For local cheesemaker Gail Hobbs-Page, the hills will be alive with the sound of cowbells and milking pails as she embarks on a dream excursion to the Italian Alps this month. She’ll be communing with Italian cheese makers who are making their product the old-fashioned way: by hand.

Hobbs-Page, who owns Caromont Farm south of Charlottesville, has been making goat cheese with modern equipment since 2007. Now, she’s cooking up a plan to make hand-crafted, small-batch cheeses four times a year (a new cheese for each season).  She hopes to start selling her Cheese by Hand on Caromont Farm’s website next month, available to ship anywhere in the U.S.

After over a decade of making cheese, it’s a new venture she can take on while still staying small. “I can’t do grocery store cheese because I don’t want to get big,” she says. “I got into it in the first place to be a craftsman, rather than a mega producer.”

Which is what is taking her to Marmora, a tiny Italian village in the Piedmont region with an elevation of 6,000 feet, not far from the Swiss border. Here she will work with Roberta Colombero, who interned five years ago at Caromont Farm, learning to make chèvre. Since then, Colombero has earned a degree in cheesemaking and become a popular figure in her own right, even appearing in Italian Vanity Fair.

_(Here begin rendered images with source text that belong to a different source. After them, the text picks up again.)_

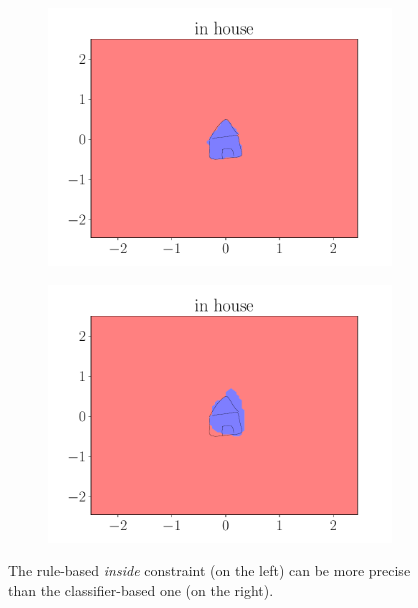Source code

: \begin{figure}[ht]
    \centering
        \begin{subfigure}{0.45\textwidth}
            \centering
            \includegraphics[width=\textwidth]{figures/in_house_rule.pdf}
        \end{subfigure}
        \begin{subfigure}{0.45\textwidth}
            \centering
            \includegraphics[width=\textwidth]{figures/in_house_classifier.pdf}
        \end{subfigure}
    \caption[\emph{Inside} constraint comparison]{The rule-based \emph{inside} constraint (on the left) can be more precise than the classifier-based one (on the right).}
    \label{fig:boundaries:4}
\end{figure}

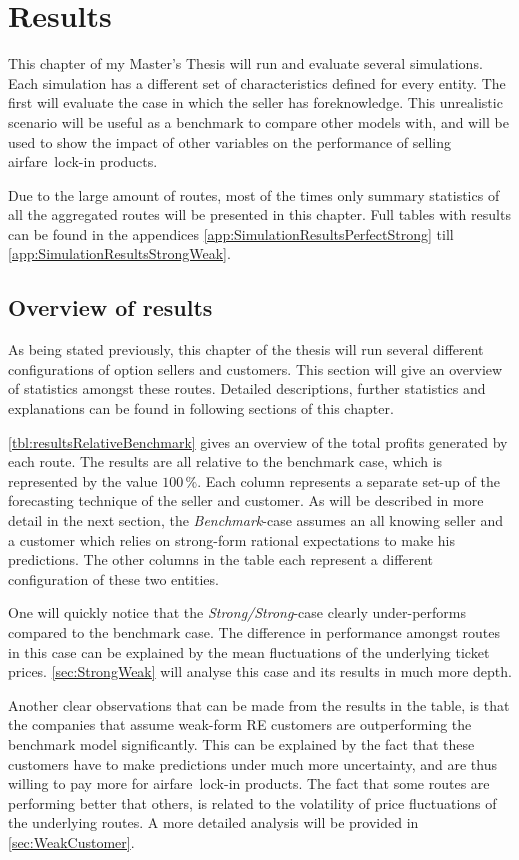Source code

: \chapter{Results}
This chapter of my Master's Thesis will run and evaluate several simulations. Each simulation has a different set of characteristics defined for every entity. The first will evaluate the case in which the seller has foreknowledge. This unrealistic scenario will be useful as a benchmark to compare other models with, and will be used to show the impact of other variables on the performance of selling airfare~lock-in products.

Due to the large amount of routes, most of the times only summary statistics of all the aggregated routes will be presented in this chapter. Full tables with results can be found in the appendices \ref{app:SimulationResultsPerfectStrong} till \ref{app:SimulationResultsStrongWeak}.

\section{Overview of results}
As being stated previously, this chapter of the thesis will run several different configurations of option sellers and customers. This section will give an overview of statistics amongst these routes. Detailed descriptions, further statistics and explanations can be found in following sections of this chapter.

\autoref{tbl:resultsRelativeBenchmark} gives an overview of the total profits generated by each route. The results are all relative to the benchmark case, which is represented by the value $100\,\%$. Each column represents a separate set-up of the forecasting technique of the seller and customer. As will be described in more detail in the next section, the \emph{Benchmark}-case assumes an all knowing seller and a customer which relies on strong-form rational expectations to make his predictions. The other columns in the table each represent a different configuration of these two entities.

One will quickly notice that the \emph{Strong/Strong}-case clearly under-performs compared to the benchmark case. The difference in performance amongst routes in this case can be explained by the mean fluctuations of the underlying ticket prices. \autoref{sec:StrongWeak} will analyse this case and its results in much more depth.

Another clear observations that can be made from the results in the table, is that the companies that assume weak-form RE customers are outperforming the benchmark model significantly. This can be explained by the fact that these customers have to make predictions under much more uncertainty, and are thus willing to pay more for airfare~lock-in products. The fact that some routes are performing better that others, is related to the volatility of price fluctuations of the underlying routes. A more detailed analysis will be provided in \autoref{sec:WeakCustomer}.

“She’s got quite the following,” Hobbs-Page says. “I couldn’t be more happy for her.”

Hobbs-Page says Colombero’s cheeses are “raw and simple and beautiful,” and show the value of  making good food where you are. “We have to work to preserve the local food scene,” she says. “We’ve seen so many farms come and go.”

Each spring, Colombero leads the cows from her family farm to pasture in the high alpine meadows. She makes her well-known cheese, Avalanche, by hand right there,  in a remote creamery in the mountains. When the snows come, she leads the cows back down the mountain.

Hobbs-Page will rise early each day with her friend and will milk the cows, as well as make cheeses. She’s looking forward to spending time with the young woman she once mentored. “We were instant soul sisters,” Hobbs-Page says.

She’s also excited to experience cheesemaking in a different climate and ecosystem.

“I’m super interested in her aging and her culture and seeing how this alpine grass affects the milk and the butter she makes,” Hobbs-Page says. “It will inspire me to come back and do these subscription cheeses.”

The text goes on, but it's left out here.